Installing Bind From The Repositories

Installing bind from the repositories works with a simple “sudo apt-get upate && sudo apt-get install bind9” command. Afterward, uncomment and modify the following section in “/etc/bind/named.conf.options” to enable DNS query forwarding to the upstream DNS server used in the network:

    forwarders {
         8.8.8.8;
    };

Once done, restart bind to see if the configuration change has been accepted: “sudo service bind9 restart“. If no error messages are shown on the console, bind is up and running.

Check If the IPv6 Option Works

In the next step add the IPvt6 filter option to the same configuration file and also allow queries from other networks by inserting the two additional lines marked in orange below. This is necessary as the OpenVPN clients get IPv4 address from a subnet that is different from the subnet that the OpenVPN Server uses on the backhaul link:

options {
    directory “/var/cache/bind”;

    //…

    forwarders {
         8.8.8.8;
    };

    //…

    dnssec-validation auto;

    auth-nxdomain no;    # conform to RFC1035
    listen-on-v6 { any; };

    filter-aaaa-on-v4 yes;
    allow-query {any;};
};

Once done, do another restart of bind. If an error message is shown that the filter option is not supported some extra work is required. Otherwise, you are almost good to go and the only thing that is required for OpenVPN clients to query this DNS server instead of the previous one is to change the DNS option in the OpenVPN config file as shown at the end of this post.

Compile and Install Bind From Source

Before proceeding, uninstall bind again with “apt-get remove bind9“. While this removes the binaries, it leaves the configuration files including the one we have modified in place. Now download and install bind with the following commands as described here. As there might be a more up to date version of bind at the time you read this it might be worthwhile to modify the version number in the commands accordingly.
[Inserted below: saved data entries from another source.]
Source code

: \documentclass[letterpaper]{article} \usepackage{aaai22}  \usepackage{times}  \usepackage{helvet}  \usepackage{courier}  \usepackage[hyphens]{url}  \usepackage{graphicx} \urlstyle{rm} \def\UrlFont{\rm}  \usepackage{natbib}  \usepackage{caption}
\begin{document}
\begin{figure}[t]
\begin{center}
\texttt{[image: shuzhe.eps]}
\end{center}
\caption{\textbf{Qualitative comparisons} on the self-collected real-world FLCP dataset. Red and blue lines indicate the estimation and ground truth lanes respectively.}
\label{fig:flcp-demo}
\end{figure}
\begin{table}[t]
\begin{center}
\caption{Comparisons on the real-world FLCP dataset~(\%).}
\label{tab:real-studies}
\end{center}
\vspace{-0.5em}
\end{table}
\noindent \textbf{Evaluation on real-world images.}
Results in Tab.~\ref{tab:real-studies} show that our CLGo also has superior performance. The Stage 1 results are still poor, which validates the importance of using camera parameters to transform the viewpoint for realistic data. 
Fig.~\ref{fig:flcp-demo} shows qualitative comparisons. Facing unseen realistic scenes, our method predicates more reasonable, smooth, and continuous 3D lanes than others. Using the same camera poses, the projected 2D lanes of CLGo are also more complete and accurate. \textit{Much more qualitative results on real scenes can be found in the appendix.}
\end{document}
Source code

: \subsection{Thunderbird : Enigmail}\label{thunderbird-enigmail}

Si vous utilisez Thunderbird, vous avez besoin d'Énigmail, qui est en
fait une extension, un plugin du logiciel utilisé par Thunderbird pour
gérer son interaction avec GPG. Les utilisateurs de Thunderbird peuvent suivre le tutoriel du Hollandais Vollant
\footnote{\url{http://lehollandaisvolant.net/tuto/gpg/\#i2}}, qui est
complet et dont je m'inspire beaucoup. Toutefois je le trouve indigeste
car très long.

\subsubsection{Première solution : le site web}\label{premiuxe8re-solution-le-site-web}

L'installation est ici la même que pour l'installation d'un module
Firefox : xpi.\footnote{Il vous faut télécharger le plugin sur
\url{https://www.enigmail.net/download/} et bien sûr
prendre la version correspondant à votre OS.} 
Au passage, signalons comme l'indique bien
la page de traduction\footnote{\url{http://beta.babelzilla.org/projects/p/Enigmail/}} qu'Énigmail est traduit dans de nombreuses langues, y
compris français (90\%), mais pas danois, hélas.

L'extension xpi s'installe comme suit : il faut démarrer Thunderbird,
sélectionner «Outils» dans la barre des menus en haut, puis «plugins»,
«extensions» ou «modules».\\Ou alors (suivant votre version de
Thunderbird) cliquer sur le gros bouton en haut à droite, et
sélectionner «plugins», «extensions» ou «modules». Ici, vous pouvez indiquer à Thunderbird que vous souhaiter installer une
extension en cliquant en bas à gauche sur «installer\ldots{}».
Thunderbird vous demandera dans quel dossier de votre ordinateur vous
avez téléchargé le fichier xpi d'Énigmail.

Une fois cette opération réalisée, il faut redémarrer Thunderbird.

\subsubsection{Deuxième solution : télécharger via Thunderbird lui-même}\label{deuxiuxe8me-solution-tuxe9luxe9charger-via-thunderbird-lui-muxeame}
apt-get install build-essential openssl libssl-dev libdb5.1-dev
mkdir bind-install
cd bind-install
wget ftp://ftp.isc.org/isc/bind9/9.9.7/bind-9.9.7.tar.gz
tar zxvf bind-9.9.7.tar.gz

fakeroot ./configure –prefix=/usr –mandir=/usr/share/man –infodir=/usr/share/info –sysconfdir=/etc/bind –localstatedir=/var –enable-threads –enable-largefile –with-libtool –enable-shared –enable-static –with-openssl=/usr  –with-gnu-ld –with-dlz-postgres=no –with-dlz-mysql=no –with-dlz-bdb=yes –with-dlz-filesystem=yes  –with-dlz-stub=yes  CFLAGS=-fno-strict-aliasing –enable-rrl –enable-newstats –enable-filter-aaaa

make install

Some patience is required as the process takes around 45 minutes. But once done everything is ready and an “/etc/init.d bind9 start” will start the service, this time with the ipv6 filter in place as the configuration file we modified further above is still in place.

OpenVPN modification

The last step now is to tell the OpenVPN server to point new clients to this DNS server. This is done by modifying the push “dhcp-option DNS x.x.x.x” option in “/etc/openvpn/server.conf” file, with x.x.x.x being the IP address of the Raspberry Pi. A “sudo service openvpn restart” activates the change.

Verifying That Everything Works

The next time an OpenVPN client device connects to the server, all DNS requests for AAAA records are getting an empty response. This can be verified e.g. by typing in “dig youtube.com AAAA” which should return an empty result and not an IPv6 address. Another option is using Wireshark for the purpose.

And that solves my OpenVPN IPv6 leakage issue without any modification on the client side!